Every Arabian tahr birth is a milestone.
Peter Arras, site manager and keeper of the tahr at MNC, said a male tahr born on September 14 gave him the biggest scare of his life.
The German, who has a hands-on approach to his work, said: "At 11.10pm, the baby came out and I went to call Mr Willie, our manager, because he immediately gets a message whenever a baby is born."
After the call, Arras went to check on the newborn. That was when he noticed that something was amiss.
"Its legs were shivering and the placenta covered its head. I removed the placenta and realised the tahr was not breathing. I had just told Mr Willie that the baby was alive and now it was dead," Arras said.
Controlling his panic, Arras tried ti resuscitate the tahr by breathing into its mouth and pumping its chest. "Slowly, it came back to life," Arras said.
Five weeks later, the tahr (named Willie after MNC's manager), was strong and healthy. "He was meant to survive," Arras said.
Willie's is just one of the many heart-warming stories of tahr births at the centre.
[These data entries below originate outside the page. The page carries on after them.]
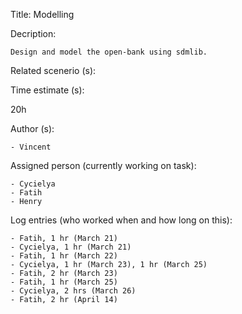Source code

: Title: Modelling

Decription:

	Design and model the open-bank using sdmlib.
	
Related scenerio (s):


Time estimate (s):

 20h

Author (s):

	- Vincent

Assigned person (currently working on task):

	- Cycielya
	- Fatih
	- Henry

Log entries (who worked when and how long on this):

    - Fatih, 1 hr (March 21)
    - Cycielya, 1 hr (March 21)
    - Fatih, 1 hr (March 22)
    - Cycielya, 1 hr (March 23), 1 hr (March 25)
    - Fatih, 2 hr (March 23)
    - Fatih, 1 hr (March 25)
    - Cycielya, 2 hrs (March 26)
    - Fatih, 2 hr (April 14)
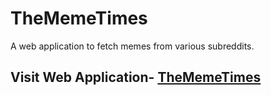 # TheMemeTimes
A web application to fetch memes from various subreddits.<br>
## Visit Web Application- [TheMemeTimes](https://prankush247.github.io/TheMemeTimes/)

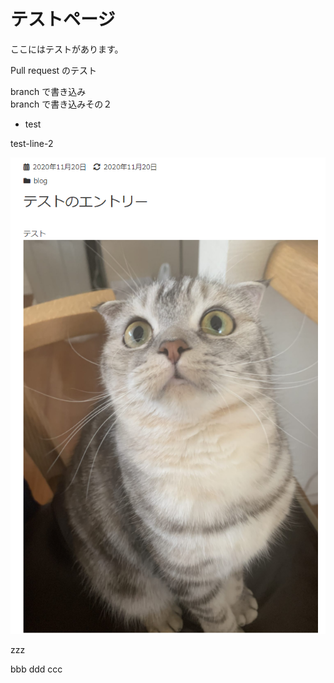 # テストページ
ここにはテストがあります。

Pull request のテスト

branch で書き込み  
branch で書き込みその２ 

* test

test-line-2

<img src="./kintone-blogtest-2.png" />

zzz

bbb ddd
ccc
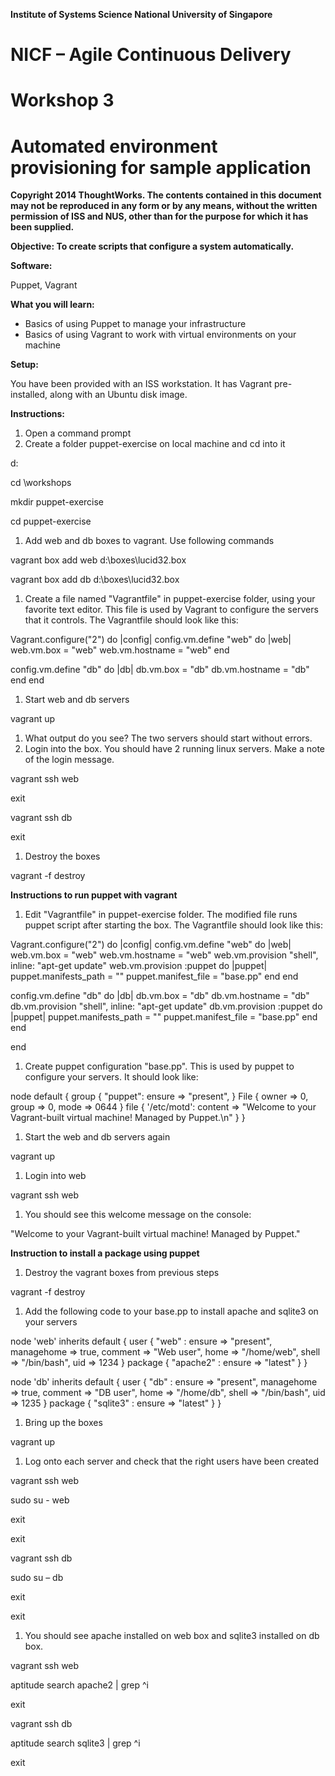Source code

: **Institute of Systems Science  National University of Singapore**



# NICF – Agile Continuous Delivery



# Workshop 3

# Automated environment provisioning for sample application









**Copyright 2014 ThoughtWorks. The contents contained in this document may not be reproduced in any form or by any means, without the written permission of ISS and NUS, other than for the purpose for which it has been supplied.**


**Objective: To create scripts that configure a system automatically.**

**Software:**

Puppet, Vagrant

**What you will learn:**

- Basics of using Puppet to manage your infrastructure
- Basics of using Vagrant to work with virtual environments on your machine

**Setup:**

You have been provided with an ISS workstation. It has Vagrant pre-installed, along with an Ubuntu disk image.

**Instructions:**

1. Open a command prompt
2. Create a folder puppet-exercise on local machine and cd into it

d:

cd \workshops

mkdir puppet-exercise

cd puppet-exercise

1. Add web and db boxes to vagrant. Use following commands

vagrant box add web d:\boxes\lucid32.box

vagrant box add db d:\boxes\lucid32.box

1. Create a file named "Vagrantfile" in puppet-exercise folder, using your favorite text editor. This file is used by Vagrant to configure the servers that it controls. The Vagrantfile should look like this:

Vagrant.configure("2") do |config|
  config.vm.define "web" do |web|
    web.vm.box = "web"
    web.vm.hostname = "web"
  end

  config.vm.define "db" do |db|
    db.vm.box = "db"
    db.vm.hostname = "db"
  end
end

1. Start web and db servers

vagrant up

1. What output do you see? The two servers should start without errors.
2. Login into the box. You should have 2 running linux servers. Make a note of the login message.

vagrant ssh web

exit

vagrant ssh db

exit

1. Destroy the boxes

vagrant -f destroy

**Instructions to run puppet with vagrant**

1. Edit "Vagrantfile" in puppet-exercise folder. The modified file runs puppet script after starting the box. The Vagrantfile should look like this:

Vagrant.configure("2") do |config|
  config.vm.define "web" do |web|
    web.vm.box = "web"
    web.vm.hostname = "web"
    web.vm.provision "shell", inline: "apt-get update"
    web.vm.provision :puppet do |puppet|
      puppet.manifests\_path = ""
      puppet.manifest\_file = "base.pp"
    end
  end

  config.vm.define "db" do |db|
    db.vm.box = "db"
    db.vm.hostname = "db"
    db.vm.provision "shell", inline: "apt-get update"
    db.vm.provision :puppet do |puppet|
      puppet.manifests\_path = ""
      puppet.manifest\_file = "base.pp"
    end
  end
  
end

1. Create puppet configuration "base.pp". This is used by puppet to configure your servers. It should look like:

node default {
  group { "puppet":
      ensure => "present",
     }
  File { owner => 0, group => 0, mode => 0644 }
  file { '/etc/motd':
       content => "Welcome to your Vagrant-built virtual machine!
         Managed by Puppet.\n"
     }
}

1. Start the web and db servers again

vagrant up

1. Login into web

vagrant ssh web

1. You should see this welcome message on the console:

"Welcome to your Vagrant-built virtual machine!
         Managed by Puppet."

**Instruction to install a package using puppet**

1. Destroy the vagrant boxes from previous steps

vagrant -f destroy

1. Add the following code to your base.pp to install apache and sqlite3 on your servers

node 'web' inherits default {
 user { "web" :
    ensure => "present",
    managehome => true,
    comment => "Web user",
    home  => "/home/web",
    shell  => "/bin/bash",
    uid   => 1234
    }
 package { "apache2" :
    ensure => "latest"
 }
}

node 'db' inherits default {
 user { "db" :
    ensure => "present",
    managehome => true,
    comment => "DB user",
    home  => "/home/db",
    shell  => "/bin/bash",
    uid   => 1235
    }
 package { "sqlite3" :
    ensure => "latest"
 }
}

1. Bring up the boxes

vagrant up

1. Log onto each server and check that the right users have been created

vagrant ssh web

sudo su - web

exit

exit

vagrant ssh db

sudo su – db

exit

exit

1. You should see apache installed on web box and sqlite3 installed on db box.

vagrant ssh web

aptitude search apache2 | grep ^i

exit

vagrant ssh db

aptitude search sqlite3 | grep ^i

exit
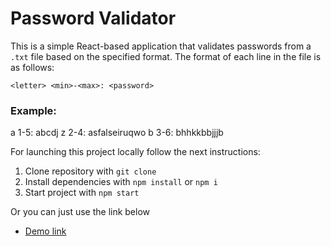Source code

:# Password Validator

This is a simple React-based application that validates passwords from a `.txt` file based on the specified format. The format of each line in the file is as follows:

`<letter> <min>-<max>: <password>`

### Example:

a 1-5: abcdj
z 2-4: asfalseiruqwo
b 3-6: bhhkkbbjjjb

For launching this project locally follow the next instructions:

1. Clone repository with `git clone`
2. Install dependencies with `npm install` or `npm i`
3. Start project with `npm start`

Or you can just use the link below

- [Demo link]()
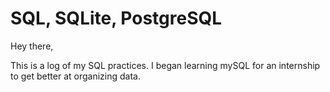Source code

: # SQL, SQLite, PostgreSQL

Hey there,

This is a log of my SQL practices. I began learning mySQL for an internship to get better at organizing data.
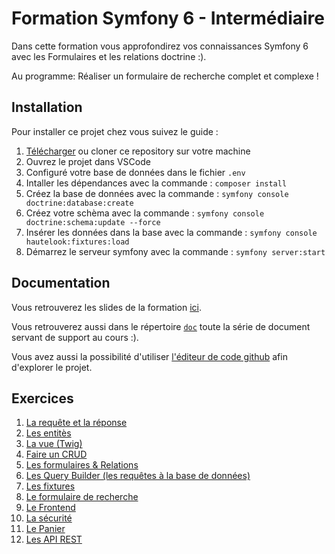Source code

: # Formation Symfony 6 - Intermédiaire

Dans cette formation vous approfondirez vos connaissances Symfony 6
avec les Formulaires et les relations doctrine :).

Au programme: Réaliser un formulaire de recherche complet et complexe !

## Installation

Pour installer ce projet chez vous suivez le guide :

1. [Télécharger](https://github.com/Djeg/formation-symfony/archive/refs/heads/session/28-03-22.01-04-22.zip) ou cloner ce repository sur votre machine
2. Ouvrez le projet dans VSCode
3. Configuré votre base de données dans le fichier `.env`
4. Intaller les dépendances avec la commande : `composer install`
5. Créez la base de données avec la commande : `symfony console doctrine:database:create`
6. Créez votre schèma avec la commande : `symfony console doctrine:schema:update --force`
7. Insérer les données dans la base avec la commande : `symfony console hautelook:fixtures:load`
8. Démarrez le serveur symfony avec la commande : `symfony server:start`

## Documentation

Vous retrouverez les slides de la formation [ici](https://slides.com/davidjegat-1/sf5-training-foundation/fullscreen).

Vous retrouverez aussi dans le répertoire [`doc`](./doc) toute la série de document
servant de support au cours :).

Vous avez aussi la possibilité d'utiliser [l'éditeur de code github](https://github1s.com/Djeg/formation-symfony/archive/refs/heads/session/28-03-22.01-04-22) afin
d'explorer le projet.

## Exercices

1. [La requête et la réponse](./exos/request-response.exos.md)
2. [Les entitès](./exos/entities.md)
3. [La vue (Twig)](./exos/twig.md)
4. [Faire un CRUD](./exos/crud.md)
5. [Les formulaires & Relations](./exos/form.md)
6. [Les Query Builder (les requêtes à la base de données)](./exos/query-builder.md)
7. [Les fixtures](./exos/fixtures.md)
8. [Le formulaire de recherche](./exos/search-form.md)
9. [Le Frontend](./exos/frontend.md)
10. [La sécurité](./exos/security.md)
11. [Le Panier](./exos/basket.md)
12. [Les API REST](./exos/api.md)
Every birth is such a big moment that most tahrs are named after their keepers, who treat them like their own children. The names are creative. There is Bullet, Muchnoon (Arabic for aACAycrazy') and Roshian.
Khalis, the world's first tahr born through artificial insemination, is one of the centre's favourites. The two-year-old male has the strength, agility and speed of any other male tahr. When Gulf News visited his enclosure, he was in the mood for some fancy acrobatics and enjoyed the attention.
Arras finds the tahrs much more clever than a goat or sheep. "They don't have a problem if their horns get stuck in a wire, for example. They know how to get out. The tahr never gets stuck anywhere," he said. "The more you know the species, the more you learn to love them."